Oprócz tego, jeśli zdarzy mi się myć włosy metodą OMO (odżywka/olej, mycie, odżywka; od paru miesięcy tę metodę stosuję sporadycznie), używam także odżywek typowo bazowych do olejów, czyli takich, które zastowane same nie mają dużego wpływu na kondycję włosa, ale dobrze działają z olejem, bo a) nie każdy wypróbowany produkt działa cuda i b) szkoda mi na pierwsze O tych odżywek, które te cuda działają.


Odżywki bazowe mam dwie: Kallos i Green Pharmacy balsam z granatem i olejem arganowym. Wolę tę drugą, bo Kallos moje włosy ignorują kompletnie, a GP wchłania się jakby lepiej, jeśli użyję go z olejem.

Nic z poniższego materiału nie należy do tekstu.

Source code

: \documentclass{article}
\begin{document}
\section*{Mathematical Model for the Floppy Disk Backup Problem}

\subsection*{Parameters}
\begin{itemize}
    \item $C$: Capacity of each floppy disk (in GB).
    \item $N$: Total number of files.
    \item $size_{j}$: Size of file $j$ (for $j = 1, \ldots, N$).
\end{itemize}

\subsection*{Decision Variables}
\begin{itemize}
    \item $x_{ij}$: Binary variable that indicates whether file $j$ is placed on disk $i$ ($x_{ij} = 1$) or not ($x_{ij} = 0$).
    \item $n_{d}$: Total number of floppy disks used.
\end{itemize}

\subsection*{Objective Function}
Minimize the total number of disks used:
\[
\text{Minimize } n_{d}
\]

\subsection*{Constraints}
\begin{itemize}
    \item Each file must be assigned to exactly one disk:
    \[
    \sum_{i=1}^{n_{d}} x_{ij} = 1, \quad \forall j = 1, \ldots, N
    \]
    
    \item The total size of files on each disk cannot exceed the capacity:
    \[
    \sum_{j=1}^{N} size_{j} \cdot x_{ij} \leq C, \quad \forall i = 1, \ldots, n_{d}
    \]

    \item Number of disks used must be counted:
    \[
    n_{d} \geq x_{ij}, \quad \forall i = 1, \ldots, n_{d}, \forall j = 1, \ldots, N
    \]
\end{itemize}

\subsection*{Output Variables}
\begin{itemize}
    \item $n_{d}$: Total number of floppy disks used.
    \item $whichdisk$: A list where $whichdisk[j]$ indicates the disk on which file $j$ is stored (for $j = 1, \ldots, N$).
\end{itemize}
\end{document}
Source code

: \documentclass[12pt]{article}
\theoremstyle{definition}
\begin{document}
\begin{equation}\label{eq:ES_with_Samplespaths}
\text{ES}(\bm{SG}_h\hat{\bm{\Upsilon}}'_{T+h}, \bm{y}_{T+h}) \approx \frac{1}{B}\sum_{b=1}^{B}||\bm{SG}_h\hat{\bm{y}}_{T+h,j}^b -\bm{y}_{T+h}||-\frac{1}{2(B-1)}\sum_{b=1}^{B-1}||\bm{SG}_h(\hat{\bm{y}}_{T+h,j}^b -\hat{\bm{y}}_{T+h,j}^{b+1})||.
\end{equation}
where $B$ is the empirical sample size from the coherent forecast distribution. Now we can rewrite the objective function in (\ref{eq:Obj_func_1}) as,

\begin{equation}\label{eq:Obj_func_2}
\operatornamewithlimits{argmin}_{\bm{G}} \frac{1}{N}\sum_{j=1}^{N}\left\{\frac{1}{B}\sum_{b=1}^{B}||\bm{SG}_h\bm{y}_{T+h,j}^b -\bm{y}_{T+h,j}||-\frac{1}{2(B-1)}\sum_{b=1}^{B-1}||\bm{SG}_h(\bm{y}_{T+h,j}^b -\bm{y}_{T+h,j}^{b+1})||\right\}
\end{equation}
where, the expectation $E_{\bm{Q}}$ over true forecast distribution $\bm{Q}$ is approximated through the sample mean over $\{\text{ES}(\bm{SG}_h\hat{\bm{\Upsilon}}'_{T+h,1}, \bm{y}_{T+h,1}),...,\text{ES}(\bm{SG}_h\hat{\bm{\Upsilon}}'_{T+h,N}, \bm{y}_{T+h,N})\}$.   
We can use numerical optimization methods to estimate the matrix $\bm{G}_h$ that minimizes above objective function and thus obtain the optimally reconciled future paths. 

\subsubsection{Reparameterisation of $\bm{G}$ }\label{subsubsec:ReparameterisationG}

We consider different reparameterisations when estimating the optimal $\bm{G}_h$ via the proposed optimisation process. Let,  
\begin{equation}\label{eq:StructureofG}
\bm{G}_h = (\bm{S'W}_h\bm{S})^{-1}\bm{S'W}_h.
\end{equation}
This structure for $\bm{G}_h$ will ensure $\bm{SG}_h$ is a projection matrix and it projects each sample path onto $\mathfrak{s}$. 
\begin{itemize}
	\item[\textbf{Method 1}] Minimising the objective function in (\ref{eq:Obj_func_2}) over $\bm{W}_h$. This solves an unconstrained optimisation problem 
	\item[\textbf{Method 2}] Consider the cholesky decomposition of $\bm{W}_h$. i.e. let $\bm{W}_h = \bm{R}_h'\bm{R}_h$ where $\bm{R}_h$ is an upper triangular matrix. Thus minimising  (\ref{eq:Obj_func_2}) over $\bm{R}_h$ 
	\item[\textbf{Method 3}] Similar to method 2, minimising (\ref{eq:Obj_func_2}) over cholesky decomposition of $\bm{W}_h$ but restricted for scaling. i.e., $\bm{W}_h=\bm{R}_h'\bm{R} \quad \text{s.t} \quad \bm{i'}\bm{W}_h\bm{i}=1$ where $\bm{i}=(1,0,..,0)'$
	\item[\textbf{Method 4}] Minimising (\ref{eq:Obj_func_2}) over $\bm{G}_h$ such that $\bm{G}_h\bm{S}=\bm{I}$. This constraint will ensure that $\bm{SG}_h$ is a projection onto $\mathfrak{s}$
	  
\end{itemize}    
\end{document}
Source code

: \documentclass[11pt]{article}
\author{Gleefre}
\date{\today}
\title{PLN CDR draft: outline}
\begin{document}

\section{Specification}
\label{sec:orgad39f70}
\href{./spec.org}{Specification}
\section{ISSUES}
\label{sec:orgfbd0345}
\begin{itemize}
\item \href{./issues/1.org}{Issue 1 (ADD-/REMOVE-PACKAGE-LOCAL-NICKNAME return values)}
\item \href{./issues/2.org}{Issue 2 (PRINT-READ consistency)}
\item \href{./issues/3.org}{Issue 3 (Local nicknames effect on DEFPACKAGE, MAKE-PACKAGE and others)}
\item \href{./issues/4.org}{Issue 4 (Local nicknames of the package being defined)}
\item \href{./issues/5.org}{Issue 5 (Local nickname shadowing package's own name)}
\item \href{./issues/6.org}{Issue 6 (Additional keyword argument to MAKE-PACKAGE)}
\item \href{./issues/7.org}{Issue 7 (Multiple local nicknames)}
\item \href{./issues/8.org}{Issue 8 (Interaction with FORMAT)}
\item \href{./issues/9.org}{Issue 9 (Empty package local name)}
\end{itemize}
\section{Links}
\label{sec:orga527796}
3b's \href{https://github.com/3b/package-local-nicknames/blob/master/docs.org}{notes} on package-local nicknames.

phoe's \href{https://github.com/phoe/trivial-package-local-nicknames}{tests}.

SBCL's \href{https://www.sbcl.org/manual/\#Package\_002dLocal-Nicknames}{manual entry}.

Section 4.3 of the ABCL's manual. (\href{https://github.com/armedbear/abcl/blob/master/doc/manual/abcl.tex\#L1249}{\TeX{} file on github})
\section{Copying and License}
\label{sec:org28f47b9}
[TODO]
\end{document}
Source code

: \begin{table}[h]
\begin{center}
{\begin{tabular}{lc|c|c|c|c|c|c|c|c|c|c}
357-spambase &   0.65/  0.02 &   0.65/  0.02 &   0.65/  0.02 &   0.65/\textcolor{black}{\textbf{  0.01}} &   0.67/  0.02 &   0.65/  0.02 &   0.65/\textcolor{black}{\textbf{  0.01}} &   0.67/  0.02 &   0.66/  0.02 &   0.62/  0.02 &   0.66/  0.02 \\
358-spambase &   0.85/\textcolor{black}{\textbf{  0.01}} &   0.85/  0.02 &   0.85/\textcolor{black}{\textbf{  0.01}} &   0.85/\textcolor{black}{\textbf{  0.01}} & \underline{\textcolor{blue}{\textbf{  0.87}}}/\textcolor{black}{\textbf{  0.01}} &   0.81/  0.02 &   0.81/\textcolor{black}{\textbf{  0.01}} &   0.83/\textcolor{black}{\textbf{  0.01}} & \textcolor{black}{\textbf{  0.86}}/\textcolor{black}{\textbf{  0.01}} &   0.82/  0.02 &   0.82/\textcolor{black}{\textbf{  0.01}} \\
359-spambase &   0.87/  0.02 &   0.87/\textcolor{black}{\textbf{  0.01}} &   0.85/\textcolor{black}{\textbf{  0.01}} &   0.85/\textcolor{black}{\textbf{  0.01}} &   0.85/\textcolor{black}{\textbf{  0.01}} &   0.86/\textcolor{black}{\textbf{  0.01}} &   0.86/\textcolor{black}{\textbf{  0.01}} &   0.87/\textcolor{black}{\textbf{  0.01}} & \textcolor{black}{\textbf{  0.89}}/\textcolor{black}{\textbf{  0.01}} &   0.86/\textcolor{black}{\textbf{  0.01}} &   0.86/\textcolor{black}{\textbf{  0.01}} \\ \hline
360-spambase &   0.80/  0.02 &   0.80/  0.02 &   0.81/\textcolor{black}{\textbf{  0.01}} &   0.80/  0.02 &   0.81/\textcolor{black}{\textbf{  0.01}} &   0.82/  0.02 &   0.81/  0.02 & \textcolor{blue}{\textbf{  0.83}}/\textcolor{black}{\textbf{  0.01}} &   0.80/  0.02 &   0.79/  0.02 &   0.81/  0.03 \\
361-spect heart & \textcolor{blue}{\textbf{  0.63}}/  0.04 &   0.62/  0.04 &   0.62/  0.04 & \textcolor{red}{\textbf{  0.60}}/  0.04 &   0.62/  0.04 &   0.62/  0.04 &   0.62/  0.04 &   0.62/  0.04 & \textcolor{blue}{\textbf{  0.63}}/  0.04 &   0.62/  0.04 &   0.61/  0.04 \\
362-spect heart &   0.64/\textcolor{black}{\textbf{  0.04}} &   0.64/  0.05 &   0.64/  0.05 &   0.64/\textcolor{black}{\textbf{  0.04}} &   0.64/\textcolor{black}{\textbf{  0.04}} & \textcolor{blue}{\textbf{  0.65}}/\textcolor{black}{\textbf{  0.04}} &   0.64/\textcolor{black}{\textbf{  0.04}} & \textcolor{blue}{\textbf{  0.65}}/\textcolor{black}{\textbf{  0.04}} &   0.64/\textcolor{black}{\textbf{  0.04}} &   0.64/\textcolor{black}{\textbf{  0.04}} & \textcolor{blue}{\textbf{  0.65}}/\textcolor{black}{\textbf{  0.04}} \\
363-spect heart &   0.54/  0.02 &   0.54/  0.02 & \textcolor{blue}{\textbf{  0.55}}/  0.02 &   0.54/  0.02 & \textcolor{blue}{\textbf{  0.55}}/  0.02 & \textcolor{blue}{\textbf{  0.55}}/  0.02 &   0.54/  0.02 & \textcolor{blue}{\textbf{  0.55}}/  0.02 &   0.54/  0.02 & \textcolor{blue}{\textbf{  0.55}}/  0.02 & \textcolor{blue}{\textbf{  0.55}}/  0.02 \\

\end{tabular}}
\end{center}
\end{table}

Niezawarty w liście: miód. Ma właściwości odżywcze, lekko rozjaśniające, włosy są po nim miękkie i nawilżone. Najlepiej działa w połączeniu z olejem, ja używam słonecznikowego i jestem zachwycona. Stosuję miód płynny, nieskrystalizowany - najłatwiej go rozmieszać i nałożyć.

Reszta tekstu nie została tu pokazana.